EXERCISE REQUIREMENTS:
Collect the lines of the entries where "robot" shows up.

-------- EXTRACTED DATA

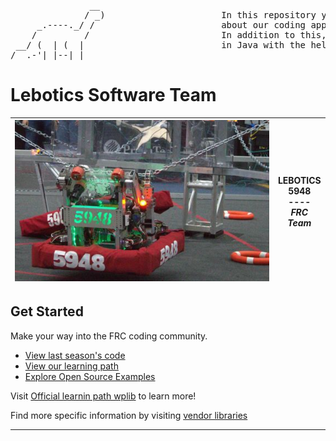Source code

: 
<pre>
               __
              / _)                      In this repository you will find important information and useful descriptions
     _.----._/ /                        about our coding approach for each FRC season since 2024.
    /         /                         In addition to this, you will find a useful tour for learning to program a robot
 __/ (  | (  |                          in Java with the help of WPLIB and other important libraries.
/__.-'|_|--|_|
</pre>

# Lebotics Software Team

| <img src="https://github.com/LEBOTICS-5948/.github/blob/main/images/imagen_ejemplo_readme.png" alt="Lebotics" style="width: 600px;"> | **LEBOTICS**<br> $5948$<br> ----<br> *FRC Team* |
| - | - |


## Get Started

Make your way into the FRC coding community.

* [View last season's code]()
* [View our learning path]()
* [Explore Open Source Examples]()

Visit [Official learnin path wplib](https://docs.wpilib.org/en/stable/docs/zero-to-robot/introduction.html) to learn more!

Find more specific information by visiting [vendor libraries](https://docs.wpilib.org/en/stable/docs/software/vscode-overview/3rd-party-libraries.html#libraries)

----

----------------
-------- EXTRACTED DATA

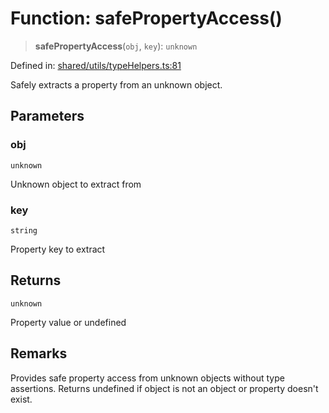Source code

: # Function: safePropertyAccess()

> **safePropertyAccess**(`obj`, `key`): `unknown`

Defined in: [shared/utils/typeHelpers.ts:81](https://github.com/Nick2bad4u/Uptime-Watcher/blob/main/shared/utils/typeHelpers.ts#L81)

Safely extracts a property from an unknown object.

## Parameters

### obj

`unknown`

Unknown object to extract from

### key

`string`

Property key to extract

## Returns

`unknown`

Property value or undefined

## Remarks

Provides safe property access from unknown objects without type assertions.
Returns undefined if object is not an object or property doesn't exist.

----------------

THE ANSWER:
    /         /                         In addition to this, you will find a useful tour for learning to program a robot
Visit [Official learnin path wplib](https://docs.wpilib.org/en/stable/docs/zero-to-robot/introduction.html) to learn more!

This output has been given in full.